(THE RECORDS begins)
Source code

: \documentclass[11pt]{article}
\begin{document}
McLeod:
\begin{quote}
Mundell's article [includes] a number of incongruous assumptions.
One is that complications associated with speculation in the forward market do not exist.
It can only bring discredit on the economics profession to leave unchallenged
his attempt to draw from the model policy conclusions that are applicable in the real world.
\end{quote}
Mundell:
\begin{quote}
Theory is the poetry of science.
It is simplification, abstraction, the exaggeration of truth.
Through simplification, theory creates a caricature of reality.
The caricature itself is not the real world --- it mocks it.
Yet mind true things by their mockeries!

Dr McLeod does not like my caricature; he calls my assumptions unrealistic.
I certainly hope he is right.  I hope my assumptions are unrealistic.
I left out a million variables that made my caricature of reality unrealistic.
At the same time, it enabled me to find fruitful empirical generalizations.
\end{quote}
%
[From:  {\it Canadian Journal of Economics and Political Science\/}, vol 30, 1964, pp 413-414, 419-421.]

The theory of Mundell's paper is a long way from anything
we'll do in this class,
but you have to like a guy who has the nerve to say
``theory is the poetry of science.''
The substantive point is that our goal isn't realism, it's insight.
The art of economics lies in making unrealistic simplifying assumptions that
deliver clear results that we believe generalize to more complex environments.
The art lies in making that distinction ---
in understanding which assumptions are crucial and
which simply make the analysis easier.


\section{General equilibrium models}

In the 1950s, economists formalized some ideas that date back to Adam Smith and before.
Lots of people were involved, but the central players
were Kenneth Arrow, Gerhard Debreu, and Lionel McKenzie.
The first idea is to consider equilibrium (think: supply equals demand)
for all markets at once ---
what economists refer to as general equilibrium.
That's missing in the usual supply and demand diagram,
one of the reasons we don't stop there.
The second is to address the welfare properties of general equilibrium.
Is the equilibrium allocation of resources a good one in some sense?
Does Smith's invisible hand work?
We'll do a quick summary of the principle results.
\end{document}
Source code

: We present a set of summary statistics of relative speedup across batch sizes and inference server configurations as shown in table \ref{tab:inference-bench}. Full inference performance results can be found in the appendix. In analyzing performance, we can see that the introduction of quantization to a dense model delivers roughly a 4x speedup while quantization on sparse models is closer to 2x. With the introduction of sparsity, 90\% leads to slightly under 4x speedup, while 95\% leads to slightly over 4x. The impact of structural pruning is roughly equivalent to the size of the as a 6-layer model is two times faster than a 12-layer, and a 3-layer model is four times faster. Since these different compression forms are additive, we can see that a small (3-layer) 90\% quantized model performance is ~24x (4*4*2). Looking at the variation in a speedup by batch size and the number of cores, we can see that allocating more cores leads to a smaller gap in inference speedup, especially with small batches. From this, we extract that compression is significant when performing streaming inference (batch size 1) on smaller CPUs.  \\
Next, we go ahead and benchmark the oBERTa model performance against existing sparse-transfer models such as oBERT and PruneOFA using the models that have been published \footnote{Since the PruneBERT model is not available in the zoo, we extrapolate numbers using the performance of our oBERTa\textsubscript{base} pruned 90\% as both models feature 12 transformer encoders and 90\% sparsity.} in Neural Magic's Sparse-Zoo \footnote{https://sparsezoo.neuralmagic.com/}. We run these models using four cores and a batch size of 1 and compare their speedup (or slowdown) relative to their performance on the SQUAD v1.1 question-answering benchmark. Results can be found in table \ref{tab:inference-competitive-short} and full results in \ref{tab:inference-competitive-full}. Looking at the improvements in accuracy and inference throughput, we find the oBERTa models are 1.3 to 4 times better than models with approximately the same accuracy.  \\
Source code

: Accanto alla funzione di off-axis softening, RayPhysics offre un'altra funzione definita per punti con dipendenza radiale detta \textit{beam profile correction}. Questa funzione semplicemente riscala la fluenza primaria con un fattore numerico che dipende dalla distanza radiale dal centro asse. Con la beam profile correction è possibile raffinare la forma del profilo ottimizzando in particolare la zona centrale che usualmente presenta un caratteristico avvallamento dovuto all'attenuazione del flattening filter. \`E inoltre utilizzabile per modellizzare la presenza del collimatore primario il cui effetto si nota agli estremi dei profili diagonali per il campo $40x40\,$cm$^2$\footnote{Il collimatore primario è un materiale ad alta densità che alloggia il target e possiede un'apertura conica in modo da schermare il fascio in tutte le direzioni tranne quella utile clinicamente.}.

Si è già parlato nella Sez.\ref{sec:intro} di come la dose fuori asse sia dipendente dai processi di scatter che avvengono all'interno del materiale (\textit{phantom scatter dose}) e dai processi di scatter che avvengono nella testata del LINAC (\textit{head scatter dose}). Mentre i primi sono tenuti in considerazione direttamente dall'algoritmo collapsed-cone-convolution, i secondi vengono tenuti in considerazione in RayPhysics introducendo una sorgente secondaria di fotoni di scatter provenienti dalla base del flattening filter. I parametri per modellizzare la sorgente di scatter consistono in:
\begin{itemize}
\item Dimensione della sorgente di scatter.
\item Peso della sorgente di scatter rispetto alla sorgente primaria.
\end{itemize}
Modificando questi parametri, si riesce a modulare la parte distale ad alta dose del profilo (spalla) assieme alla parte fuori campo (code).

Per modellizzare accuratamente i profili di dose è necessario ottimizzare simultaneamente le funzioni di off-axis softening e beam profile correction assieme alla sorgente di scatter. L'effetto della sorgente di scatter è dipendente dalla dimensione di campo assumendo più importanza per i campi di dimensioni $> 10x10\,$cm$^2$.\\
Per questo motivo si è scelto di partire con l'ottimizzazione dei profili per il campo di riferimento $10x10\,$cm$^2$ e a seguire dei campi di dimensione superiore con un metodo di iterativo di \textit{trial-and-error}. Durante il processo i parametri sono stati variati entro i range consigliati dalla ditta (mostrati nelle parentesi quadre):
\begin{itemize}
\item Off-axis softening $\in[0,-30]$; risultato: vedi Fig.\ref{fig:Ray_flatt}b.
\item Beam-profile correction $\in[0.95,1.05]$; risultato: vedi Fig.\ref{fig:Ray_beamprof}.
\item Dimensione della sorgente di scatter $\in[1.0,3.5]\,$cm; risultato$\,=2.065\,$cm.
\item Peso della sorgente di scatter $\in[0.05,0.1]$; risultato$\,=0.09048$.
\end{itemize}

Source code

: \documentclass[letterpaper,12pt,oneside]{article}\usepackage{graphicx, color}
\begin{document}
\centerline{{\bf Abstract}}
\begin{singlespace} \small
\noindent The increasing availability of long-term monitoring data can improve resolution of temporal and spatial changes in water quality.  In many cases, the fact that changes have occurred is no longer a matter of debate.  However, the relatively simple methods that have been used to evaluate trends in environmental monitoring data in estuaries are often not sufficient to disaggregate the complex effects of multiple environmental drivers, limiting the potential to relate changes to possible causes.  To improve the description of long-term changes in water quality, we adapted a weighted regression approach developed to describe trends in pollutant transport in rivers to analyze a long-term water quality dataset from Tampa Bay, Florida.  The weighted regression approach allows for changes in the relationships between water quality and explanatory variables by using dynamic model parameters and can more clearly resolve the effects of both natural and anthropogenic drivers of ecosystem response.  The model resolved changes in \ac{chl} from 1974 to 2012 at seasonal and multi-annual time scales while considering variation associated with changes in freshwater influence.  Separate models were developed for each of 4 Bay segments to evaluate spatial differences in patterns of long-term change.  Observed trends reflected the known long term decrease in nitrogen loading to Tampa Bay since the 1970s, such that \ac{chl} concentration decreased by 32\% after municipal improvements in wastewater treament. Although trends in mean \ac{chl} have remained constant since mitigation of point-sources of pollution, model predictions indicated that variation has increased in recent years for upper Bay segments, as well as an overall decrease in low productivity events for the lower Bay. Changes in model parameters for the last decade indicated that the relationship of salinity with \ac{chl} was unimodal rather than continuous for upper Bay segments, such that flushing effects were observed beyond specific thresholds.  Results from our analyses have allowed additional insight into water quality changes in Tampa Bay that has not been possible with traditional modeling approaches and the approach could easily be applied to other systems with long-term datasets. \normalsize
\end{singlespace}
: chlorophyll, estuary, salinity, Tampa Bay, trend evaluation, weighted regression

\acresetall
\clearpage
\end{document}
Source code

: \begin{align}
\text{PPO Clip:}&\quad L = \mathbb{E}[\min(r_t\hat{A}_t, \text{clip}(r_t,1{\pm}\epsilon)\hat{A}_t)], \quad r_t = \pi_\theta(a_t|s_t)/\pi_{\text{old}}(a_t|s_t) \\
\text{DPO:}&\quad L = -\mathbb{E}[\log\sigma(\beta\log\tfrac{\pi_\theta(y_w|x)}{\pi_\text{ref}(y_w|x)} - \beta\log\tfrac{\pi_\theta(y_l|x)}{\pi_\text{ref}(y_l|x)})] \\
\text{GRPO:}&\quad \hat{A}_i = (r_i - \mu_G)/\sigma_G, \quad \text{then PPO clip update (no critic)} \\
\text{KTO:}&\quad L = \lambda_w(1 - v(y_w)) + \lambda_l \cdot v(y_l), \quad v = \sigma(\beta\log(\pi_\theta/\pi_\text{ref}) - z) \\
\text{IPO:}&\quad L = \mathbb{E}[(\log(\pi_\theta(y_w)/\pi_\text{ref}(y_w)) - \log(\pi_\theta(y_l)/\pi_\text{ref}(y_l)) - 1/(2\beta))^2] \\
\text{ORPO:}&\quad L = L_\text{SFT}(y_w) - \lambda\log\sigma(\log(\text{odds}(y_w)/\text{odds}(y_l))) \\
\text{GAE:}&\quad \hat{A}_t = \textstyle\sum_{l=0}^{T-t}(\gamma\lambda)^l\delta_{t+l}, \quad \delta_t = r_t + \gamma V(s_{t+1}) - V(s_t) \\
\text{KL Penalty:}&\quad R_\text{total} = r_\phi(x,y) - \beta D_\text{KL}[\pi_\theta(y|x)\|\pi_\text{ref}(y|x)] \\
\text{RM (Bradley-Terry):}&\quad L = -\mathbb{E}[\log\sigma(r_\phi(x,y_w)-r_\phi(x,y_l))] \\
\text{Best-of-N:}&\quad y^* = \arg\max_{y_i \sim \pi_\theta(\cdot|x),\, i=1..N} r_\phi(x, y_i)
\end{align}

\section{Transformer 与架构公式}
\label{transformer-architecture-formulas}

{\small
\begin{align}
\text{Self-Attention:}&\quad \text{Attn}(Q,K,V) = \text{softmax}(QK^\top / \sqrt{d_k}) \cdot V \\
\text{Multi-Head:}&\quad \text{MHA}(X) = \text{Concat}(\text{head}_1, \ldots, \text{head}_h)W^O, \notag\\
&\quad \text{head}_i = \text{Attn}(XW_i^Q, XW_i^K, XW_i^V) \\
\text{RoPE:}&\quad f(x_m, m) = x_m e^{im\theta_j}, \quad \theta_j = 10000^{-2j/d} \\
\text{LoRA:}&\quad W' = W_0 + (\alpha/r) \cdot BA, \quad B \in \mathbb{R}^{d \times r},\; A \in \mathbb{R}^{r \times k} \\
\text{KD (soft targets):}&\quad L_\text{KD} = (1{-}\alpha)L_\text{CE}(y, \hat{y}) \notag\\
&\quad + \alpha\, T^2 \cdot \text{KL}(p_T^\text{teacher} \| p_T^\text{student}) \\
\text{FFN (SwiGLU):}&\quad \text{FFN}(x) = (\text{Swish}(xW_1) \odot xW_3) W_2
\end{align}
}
(THE RECORDS ends)
→ **WORK REQUEST**
When you reach the line containing "Dr McLeod does" in the data above, start copying exactly, and stop after the line containing "Lots of people".

→ **EXERCISE OUTPUT**
Dr McLeod does not like my caricature; he calls my assumptions unrealistic.
I certainly hope he is right.  I hope my assumptions are unrealistic.
I left out a million variables that made my caricature of reality unrealistic.
At the same time, it enabled me to find fruitful empirical generalizations.
\end{quote}
%
[From:  {\it Canadian Journal of Economics and Political Science\/}, vol 30, 1964, pp 413-414, 419-421.]

The theory of Mundell's paper is a long way from anything
we'll do in this class,
but you have to like a guy who has the nerve to say
``theory is the poetry of science.''
The substantive point is that our goal isn't realism, it's insight.
The art of economics lies in making unrealistic simplifying assumptions that
deliver clear results that we believe generalize to more complex environments.
The art lies in making that distinction ---
in understanding which assumptions are crucial and
which simply make the analysis easier.


\section{General equilibrium models}

In the 1950s, economists formalized some ideas that date back to Adam Smith and before.
Lots of people were involved, but the central players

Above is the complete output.